The hull of a boat keeps it afloat. It displaces water, acts as its protective shell and provides stability. The hull handles waves and rough water.
But a hull is not enough. A boat needs something else. A sail. A sail provides propulsion. Wind pushes against the sail to move the boat forward. By changing the angle, the sail provides direction and control of where the boat is going.
If the hull is not strong and watertight, the boat sinks. We all need those foundations in our lives. A family that loves us. A secure home. Money to survive.
But without a sail, we are going nowhere, we are bobbing back and forth on the ocean, prey to the elements.
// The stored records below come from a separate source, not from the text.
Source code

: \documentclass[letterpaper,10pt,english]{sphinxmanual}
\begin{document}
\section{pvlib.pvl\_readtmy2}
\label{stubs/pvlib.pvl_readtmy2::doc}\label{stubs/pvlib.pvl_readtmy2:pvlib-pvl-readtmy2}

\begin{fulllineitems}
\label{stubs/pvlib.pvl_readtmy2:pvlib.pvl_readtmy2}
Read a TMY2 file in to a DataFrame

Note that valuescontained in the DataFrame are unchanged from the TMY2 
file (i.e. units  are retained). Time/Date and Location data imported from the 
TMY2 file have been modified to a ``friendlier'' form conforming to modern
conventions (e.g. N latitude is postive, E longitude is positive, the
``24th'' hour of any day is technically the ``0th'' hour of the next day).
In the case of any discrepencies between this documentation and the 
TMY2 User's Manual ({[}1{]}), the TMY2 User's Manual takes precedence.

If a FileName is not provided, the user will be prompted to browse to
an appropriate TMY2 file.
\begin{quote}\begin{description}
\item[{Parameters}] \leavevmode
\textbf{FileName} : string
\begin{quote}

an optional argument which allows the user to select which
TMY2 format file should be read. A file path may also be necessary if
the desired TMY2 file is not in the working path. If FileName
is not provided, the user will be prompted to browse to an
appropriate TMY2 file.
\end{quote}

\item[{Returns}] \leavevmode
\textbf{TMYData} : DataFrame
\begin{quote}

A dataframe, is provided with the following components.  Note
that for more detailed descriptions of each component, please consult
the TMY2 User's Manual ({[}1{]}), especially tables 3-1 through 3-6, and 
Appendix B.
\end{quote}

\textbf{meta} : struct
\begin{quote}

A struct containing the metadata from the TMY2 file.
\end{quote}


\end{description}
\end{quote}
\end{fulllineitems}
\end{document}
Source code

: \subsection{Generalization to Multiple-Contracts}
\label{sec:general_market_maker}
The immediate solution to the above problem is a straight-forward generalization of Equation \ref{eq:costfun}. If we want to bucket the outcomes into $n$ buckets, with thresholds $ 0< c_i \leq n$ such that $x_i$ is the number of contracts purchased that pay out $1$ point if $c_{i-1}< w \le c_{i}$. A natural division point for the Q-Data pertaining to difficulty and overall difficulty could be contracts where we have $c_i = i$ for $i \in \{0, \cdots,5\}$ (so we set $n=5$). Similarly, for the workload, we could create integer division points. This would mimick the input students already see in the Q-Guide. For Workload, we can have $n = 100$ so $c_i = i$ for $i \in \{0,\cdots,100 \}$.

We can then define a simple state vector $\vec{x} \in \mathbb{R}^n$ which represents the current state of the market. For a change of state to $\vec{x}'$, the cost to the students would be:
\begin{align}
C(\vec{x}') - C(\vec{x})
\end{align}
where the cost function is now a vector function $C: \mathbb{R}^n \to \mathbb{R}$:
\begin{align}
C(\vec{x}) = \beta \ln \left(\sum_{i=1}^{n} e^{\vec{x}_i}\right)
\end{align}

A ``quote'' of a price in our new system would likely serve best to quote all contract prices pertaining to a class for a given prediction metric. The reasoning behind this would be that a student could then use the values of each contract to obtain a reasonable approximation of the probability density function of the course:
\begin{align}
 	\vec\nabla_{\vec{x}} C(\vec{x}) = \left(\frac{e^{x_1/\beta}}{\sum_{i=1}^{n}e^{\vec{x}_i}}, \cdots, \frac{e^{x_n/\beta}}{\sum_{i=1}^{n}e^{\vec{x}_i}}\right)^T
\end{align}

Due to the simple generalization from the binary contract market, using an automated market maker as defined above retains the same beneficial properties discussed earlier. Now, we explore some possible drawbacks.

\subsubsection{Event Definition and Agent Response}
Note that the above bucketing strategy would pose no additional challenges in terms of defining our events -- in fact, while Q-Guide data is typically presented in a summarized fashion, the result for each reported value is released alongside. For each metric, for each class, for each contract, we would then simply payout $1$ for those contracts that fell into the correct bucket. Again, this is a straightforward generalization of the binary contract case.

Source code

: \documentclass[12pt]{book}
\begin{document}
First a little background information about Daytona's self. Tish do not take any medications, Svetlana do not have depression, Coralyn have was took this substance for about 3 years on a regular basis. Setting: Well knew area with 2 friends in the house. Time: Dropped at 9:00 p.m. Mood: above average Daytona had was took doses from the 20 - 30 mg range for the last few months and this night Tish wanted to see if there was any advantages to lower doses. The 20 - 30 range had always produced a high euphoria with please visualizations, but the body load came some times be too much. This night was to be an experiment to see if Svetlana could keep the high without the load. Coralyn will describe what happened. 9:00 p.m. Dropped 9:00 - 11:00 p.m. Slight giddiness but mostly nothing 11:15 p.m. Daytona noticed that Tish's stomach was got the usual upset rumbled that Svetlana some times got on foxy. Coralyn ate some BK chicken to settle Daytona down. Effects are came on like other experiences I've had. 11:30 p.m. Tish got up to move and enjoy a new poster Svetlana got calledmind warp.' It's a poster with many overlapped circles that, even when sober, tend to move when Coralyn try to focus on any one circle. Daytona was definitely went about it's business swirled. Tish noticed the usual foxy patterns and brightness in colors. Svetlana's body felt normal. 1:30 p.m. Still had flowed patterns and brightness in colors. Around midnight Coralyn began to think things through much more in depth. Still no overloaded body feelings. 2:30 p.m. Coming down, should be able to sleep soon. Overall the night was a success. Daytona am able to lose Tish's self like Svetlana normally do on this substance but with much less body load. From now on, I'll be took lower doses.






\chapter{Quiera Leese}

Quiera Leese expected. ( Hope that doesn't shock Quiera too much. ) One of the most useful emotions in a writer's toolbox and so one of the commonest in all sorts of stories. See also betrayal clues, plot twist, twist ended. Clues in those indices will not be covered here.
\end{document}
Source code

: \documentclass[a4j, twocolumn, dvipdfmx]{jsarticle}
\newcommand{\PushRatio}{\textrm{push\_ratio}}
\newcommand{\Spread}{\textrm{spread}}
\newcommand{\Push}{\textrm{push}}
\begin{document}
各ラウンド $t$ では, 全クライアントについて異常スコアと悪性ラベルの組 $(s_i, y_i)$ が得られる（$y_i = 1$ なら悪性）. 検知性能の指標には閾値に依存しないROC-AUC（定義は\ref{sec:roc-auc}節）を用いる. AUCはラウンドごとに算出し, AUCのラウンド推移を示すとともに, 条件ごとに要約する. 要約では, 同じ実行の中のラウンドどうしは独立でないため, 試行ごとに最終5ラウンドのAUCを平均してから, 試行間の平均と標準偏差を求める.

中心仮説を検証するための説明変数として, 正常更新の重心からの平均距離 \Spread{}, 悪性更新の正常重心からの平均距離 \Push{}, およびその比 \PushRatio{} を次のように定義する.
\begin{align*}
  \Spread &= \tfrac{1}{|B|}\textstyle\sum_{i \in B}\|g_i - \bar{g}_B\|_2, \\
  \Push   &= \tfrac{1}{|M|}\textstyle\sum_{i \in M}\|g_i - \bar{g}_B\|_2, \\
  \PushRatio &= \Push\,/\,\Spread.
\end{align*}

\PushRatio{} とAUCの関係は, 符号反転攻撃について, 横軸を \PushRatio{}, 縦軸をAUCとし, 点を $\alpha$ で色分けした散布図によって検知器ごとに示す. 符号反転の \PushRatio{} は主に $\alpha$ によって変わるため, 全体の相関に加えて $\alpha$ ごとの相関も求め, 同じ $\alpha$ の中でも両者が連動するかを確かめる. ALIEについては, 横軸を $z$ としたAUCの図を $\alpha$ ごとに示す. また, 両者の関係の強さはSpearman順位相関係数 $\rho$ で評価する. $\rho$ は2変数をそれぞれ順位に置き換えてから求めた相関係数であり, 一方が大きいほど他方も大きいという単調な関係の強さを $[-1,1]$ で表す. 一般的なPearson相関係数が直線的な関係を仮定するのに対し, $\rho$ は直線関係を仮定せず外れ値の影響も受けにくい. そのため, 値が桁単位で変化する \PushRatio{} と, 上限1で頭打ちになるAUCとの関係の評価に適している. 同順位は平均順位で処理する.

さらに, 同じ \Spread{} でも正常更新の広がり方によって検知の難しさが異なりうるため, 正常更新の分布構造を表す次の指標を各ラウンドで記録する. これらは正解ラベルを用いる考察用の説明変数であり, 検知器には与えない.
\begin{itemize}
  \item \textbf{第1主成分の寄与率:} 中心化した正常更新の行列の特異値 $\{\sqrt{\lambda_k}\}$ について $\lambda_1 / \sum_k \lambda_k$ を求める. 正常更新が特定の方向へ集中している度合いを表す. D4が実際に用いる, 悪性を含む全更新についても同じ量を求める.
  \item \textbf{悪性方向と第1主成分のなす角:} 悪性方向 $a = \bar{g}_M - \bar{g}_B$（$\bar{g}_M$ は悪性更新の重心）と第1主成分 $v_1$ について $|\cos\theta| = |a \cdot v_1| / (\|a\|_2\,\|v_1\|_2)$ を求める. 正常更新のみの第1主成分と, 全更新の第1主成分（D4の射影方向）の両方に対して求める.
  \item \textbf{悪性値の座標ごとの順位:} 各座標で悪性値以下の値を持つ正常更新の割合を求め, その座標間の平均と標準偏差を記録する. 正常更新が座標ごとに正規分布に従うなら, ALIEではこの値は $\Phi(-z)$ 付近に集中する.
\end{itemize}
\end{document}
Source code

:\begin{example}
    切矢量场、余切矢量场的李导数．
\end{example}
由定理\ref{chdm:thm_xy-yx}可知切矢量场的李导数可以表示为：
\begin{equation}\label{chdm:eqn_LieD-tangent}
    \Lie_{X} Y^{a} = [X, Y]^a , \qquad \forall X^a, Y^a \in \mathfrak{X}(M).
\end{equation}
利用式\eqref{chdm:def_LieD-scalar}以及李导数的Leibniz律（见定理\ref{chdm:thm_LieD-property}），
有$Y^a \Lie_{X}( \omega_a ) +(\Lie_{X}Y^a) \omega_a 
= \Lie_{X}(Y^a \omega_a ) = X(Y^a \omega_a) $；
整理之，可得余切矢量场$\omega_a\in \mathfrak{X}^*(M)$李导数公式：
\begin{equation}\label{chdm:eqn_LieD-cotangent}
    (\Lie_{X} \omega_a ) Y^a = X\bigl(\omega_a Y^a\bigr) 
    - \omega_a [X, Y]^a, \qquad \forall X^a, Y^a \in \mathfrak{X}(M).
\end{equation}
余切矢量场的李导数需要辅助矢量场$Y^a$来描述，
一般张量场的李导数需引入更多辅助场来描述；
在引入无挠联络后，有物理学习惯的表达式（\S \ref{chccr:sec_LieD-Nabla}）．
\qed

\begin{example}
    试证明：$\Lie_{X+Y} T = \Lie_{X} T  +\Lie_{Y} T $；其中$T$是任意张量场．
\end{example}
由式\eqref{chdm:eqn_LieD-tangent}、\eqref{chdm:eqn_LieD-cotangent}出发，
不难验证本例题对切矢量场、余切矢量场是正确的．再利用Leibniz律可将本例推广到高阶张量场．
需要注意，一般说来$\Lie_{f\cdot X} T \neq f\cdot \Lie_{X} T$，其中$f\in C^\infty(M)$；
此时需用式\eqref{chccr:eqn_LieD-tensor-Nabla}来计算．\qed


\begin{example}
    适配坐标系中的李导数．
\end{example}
Too many of us lack a sail – the ability to steer our boat to the destination we want. For too long, the country has not had wind in its sails.
In a world of chaos, it is tempting for politicians to put their firepower into repairing the hull of the boat – to stop it leaking, to strengthen the foundations – increase defence spending, more money in transactional cost-of-living handouts. Of course that is important. But it is not enough.
And it often comes over as patronising – we’ll give you a bit of cash for your vote. It misses the deeper malaise, the psychological hurt people feel when they are not making progress. It leaves people bobbing up and down in the water but not moving forward.
Buffeted by the economic crash, Brexit, Covid, Donald Trump and Ukraine, people feel becalmed – lacking a sense of purpose, direction and progress.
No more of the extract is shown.